++++ PROVIDED RECORDS

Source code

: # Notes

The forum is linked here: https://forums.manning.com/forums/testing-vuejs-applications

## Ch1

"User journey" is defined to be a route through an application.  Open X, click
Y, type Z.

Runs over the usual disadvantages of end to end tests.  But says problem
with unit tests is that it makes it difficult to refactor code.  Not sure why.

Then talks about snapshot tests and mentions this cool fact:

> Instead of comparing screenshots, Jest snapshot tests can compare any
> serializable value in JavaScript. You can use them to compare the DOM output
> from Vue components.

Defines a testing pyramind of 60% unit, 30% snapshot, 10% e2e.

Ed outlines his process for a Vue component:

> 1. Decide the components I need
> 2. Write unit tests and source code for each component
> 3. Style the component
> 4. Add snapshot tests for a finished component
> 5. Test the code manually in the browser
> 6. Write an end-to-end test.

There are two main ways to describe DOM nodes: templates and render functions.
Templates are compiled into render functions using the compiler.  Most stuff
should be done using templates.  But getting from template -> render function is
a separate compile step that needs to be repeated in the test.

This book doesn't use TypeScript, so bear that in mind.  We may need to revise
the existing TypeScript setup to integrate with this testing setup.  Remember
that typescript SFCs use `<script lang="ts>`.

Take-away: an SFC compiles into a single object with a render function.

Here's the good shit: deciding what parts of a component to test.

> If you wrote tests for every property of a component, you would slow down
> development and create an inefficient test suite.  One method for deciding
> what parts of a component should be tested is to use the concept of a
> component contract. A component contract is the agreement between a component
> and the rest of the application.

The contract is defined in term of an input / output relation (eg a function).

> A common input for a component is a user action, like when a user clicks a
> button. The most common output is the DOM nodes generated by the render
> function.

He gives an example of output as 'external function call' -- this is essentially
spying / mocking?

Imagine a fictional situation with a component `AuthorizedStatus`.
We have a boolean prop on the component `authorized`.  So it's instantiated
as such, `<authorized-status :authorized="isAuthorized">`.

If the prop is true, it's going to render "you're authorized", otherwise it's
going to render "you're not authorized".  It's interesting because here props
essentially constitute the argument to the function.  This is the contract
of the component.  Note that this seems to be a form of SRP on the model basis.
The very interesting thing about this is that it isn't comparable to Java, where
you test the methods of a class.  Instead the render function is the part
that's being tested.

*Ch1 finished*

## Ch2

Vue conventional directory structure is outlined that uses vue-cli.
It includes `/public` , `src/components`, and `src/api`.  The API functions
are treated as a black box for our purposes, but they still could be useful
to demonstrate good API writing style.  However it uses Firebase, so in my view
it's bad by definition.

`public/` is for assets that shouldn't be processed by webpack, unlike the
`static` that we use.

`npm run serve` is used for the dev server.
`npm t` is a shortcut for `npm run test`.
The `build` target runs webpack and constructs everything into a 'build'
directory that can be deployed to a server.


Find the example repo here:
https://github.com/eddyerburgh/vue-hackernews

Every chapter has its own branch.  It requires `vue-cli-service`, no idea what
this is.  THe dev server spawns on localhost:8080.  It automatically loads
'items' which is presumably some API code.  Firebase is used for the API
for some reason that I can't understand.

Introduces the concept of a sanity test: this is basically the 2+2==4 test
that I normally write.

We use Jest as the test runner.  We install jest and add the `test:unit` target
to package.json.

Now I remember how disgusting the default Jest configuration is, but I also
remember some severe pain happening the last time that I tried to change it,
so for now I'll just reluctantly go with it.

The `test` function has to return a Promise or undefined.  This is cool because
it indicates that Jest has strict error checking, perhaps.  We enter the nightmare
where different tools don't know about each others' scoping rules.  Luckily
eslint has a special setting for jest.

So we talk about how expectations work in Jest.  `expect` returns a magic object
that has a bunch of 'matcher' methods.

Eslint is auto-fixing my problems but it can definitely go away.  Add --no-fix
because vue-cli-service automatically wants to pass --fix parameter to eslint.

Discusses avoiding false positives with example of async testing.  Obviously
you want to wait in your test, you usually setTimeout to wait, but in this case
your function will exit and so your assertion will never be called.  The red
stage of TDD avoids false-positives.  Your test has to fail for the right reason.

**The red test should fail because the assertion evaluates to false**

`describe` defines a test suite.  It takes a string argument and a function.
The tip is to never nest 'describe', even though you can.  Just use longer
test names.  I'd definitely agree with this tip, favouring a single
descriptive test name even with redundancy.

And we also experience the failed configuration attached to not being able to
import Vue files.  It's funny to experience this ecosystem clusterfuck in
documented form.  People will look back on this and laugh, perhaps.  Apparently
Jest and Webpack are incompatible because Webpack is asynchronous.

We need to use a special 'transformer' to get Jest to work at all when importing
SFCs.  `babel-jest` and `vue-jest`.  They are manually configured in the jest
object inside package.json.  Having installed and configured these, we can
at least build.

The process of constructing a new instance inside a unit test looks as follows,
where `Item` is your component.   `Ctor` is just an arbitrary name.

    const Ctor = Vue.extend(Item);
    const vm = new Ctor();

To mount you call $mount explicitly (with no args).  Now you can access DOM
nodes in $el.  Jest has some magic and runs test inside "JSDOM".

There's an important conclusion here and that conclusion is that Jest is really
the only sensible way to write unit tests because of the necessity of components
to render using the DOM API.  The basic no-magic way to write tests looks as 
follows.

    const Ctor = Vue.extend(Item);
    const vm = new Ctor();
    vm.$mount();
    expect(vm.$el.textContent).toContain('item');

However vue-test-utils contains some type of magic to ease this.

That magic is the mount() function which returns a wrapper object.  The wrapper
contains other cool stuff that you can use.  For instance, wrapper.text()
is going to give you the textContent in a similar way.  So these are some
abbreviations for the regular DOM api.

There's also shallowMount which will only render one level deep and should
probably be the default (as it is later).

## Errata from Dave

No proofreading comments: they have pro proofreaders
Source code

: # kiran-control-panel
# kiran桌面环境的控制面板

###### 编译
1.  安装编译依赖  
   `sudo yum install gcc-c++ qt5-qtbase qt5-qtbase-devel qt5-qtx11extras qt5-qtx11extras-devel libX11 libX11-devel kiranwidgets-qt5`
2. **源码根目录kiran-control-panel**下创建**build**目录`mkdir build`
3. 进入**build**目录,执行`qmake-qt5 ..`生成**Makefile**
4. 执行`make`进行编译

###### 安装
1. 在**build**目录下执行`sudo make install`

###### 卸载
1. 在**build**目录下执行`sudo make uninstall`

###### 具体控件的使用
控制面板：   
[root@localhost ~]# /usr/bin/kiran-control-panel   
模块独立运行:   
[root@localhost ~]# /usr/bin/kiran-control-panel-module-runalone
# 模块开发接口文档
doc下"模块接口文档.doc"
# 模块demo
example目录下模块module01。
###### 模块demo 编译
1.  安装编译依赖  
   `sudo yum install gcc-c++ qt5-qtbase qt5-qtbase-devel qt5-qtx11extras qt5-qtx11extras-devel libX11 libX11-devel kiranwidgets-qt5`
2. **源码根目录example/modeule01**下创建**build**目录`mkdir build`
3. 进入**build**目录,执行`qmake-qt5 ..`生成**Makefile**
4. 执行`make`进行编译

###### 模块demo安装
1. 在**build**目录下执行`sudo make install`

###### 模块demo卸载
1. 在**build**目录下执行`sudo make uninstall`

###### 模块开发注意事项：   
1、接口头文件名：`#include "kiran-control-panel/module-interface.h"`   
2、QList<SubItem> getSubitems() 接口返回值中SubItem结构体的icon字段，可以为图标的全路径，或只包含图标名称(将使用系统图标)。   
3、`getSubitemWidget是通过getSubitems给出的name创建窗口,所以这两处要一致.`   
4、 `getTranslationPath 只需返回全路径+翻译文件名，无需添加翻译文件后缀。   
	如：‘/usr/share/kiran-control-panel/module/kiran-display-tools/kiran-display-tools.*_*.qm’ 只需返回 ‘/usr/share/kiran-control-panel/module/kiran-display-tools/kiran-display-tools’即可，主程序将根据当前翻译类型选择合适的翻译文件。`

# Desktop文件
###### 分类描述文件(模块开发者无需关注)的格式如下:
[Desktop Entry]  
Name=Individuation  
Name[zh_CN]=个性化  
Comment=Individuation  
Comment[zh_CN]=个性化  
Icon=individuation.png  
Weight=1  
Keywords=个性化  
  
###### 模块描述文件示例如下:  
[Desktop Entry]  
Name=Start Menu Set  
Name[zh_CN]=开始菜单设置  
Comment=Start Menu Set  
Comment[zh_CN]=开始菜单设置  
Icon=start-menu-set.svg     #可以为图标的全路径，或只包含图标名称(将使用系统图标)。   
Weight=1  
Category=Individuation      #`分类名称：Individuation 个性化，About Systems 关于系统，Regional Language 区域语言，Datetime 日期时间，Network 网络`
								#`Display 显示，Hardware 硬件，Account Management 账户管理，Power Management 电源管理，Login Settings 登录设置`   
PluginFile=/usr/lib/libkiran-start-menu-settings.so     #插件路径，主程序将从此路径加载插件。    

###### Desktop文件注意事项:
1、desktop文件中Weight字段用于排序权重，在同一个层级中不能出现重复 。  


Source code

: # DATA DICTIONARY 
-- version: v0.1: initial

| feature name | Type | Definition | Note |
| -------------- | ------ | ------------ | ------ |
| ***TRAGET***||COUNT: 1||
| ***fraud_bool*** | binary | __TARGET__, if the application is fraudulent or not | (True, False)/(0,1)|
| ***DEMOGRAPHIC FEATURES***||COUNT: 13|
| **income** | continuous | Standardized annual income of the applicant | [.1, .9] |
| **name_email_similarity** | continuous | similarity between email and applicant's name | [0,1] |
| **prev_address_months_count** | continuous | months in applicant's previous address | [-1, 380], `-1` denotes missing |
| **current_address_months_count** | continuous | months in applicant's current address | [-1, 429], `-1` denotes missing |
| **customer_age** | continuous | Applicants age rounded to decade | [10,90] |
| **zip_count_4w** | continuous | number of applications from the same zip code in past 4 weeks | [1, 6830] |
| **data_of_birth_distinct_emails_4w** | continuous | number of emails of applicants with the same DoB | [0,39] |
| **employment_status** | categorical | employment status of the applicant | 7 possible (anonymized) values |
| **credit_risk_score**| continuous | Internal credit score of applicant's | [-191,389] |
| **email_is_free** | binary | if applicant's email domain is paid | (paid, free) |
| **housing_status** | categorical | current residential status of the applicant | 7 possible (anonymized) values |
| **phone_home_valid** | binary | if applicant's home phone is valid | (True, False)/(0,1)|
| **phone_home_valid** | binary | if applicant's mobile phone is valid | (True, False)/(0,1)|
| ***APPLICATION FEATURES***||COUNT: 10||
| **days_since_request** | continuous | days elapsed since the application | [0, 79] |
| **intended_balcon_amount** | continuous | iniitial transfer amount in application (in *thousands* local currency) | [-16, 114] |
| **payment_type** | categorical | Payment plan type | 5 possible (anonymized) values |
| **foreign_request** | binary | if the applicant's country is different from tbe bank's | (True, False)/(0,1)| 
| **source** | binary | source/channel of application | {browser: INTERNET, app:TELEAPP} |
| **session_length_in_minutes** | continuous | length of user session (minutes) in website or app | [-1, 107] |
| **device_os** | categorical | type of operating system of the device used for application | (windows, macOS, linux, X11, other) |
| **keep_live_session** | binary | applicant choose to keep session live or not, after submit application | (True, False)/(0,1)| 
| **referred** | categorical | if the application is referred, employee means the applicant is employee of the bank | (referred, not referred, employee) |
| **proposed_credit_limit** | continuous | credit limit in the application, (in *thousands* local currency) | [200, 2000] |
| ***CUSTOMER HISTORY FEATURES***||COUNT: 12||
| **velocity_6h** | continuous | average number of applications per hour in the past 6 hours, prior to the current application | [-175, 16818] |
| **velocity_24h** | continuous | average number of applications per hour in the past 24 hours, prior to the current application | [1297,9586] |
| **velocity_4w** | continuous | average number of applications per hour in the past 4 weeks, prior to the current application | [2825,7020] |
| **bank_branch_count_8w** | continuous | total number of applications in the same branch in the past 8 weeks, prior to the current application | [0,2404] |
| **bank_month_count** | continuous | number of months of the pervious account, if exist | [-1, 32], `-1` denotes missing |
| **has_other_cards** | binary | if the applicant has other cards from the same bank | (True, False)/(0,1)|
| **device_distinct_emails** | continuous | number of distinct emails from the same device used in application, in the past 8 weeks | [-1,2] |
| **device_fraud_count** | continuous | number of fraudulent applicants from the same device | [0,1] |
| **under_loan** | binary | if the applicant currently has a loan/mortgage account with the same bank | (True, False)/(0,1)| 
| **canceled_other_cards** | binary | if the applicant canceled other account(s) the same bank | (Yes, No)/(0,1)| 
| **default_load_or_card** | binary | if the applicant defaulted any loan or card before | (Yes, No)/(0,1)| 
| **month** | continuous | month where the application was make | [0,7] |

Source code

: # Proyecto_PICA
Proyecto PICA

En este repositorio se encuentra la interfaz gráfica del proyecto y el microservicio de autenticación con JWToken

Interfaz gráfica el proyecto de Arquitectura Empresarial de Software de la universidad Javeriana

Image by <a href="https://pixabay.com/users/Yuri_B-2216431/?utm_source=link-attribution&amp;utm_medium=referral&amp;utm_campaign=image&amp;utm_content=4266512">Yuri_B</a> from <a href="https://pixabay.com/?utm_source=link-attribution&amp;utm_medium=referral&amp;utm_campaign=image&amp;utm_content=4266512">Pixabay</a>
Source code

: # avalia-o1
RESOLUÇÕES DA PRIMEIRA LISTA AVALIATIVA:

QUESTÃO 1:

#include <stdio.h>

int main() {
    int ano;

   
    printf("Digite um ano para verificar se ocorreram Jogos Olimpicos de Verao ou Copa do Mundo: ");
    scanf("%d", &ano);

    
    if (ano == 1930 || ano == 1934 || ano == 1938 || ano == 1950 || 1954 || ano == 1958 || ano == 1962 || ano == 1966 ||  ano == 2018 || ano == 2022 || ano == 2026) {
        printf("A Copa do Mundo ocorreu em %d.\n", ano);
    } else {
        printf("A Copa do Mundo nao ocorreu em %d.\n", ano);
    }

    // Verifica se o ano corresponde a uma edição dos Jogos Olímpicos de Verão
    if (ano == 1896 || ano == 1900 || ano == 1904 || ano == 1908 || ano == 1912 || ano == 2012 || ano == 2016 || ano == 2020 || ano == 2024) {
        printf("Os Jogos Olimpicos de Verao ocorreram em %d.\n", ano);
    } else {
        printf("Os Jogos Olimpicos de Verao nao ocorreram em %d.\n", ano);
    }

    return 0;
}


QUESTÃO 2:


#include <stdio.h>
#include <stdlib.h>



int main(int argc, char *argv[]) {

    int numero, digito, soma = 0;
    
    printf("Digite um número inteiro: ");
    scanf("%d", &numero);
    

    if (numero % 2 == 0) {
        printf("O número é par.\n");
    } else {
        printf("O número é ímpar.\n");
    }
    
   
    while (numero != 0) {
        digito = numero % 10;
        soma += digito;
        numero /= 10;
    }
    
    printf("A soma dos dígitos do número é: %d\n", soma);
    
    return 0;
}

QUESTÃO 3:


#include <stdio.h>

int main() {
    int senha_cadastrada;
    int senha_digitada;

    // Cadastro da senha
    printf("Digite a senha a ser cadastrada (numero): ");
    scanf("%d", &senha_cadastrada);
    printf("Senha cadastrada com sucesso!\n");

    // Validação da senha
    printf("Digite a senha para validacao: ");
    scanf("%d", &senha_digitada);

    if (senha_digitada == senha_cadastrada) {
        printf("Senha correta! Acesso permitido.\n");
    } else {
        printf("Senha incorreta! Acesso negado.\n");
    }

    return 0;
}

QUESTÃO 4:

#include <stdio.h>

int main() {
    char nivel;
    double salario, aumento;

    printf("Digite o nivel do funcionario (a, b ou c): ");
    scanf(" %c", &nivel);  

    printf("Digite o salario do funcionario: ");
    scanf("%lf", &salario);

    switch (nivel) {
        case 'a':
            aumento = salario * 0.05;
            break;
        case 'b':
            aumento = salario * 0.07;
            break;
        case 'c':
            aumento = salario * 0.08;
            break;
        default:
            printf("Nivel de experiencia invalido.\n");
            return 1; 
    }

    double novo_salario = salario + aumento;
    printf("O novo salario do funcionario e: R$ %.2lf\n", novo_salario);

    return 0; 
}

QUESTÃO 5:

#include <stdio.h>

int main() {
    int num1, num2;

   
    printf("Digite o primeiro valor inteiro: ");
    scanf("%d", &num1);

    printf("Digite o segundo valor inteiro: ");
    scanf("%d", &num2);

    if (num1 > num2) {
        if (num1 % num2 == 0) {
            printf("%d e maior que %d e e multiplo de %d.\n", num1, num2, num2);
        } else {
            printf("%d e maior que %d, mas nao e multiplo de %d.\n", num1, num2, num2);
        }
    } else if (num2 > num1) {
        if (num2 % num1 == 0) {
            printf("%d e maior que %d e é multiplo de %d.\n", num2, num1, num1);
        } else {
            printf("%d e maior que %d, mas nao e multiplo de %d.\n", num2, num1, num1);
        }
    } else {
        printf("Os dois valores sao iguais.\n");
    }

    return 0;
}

++++++++

_WORK TO BE COMPLETED:_ Only one span is wanted. It runs from the first line of the listing through the line with "Style the component", and each line must match exactly.

_RESULT:_
Source code

: # Notes

The forum is linked here: https://forums.manning.com/forums/testing-vuejs-applications

## Ch1

"User journey" is defined to be a route through an application.  Open X, click
Y, type Z.

Runs over the usual disadvantages of end to end tests.  But says problem
with unit tests is that it makes it difficult to refactor code.  Not sure why.

Then talks about snapshot tests and mentions this cool fact:

> Instead of comparing screenshots, Jest snapshot tests can compare any
> serializable value in JavaScript. You can use them to compare the DOM output
> from Vue components.

Defines a testing pyramind of 60% unit, 30% snapshot, 10% e2e.

Ed outlines his process for a Vue component:

> 1. Decide the components I need
> 2. Write unit tests and source code for each component
> 3. Style the component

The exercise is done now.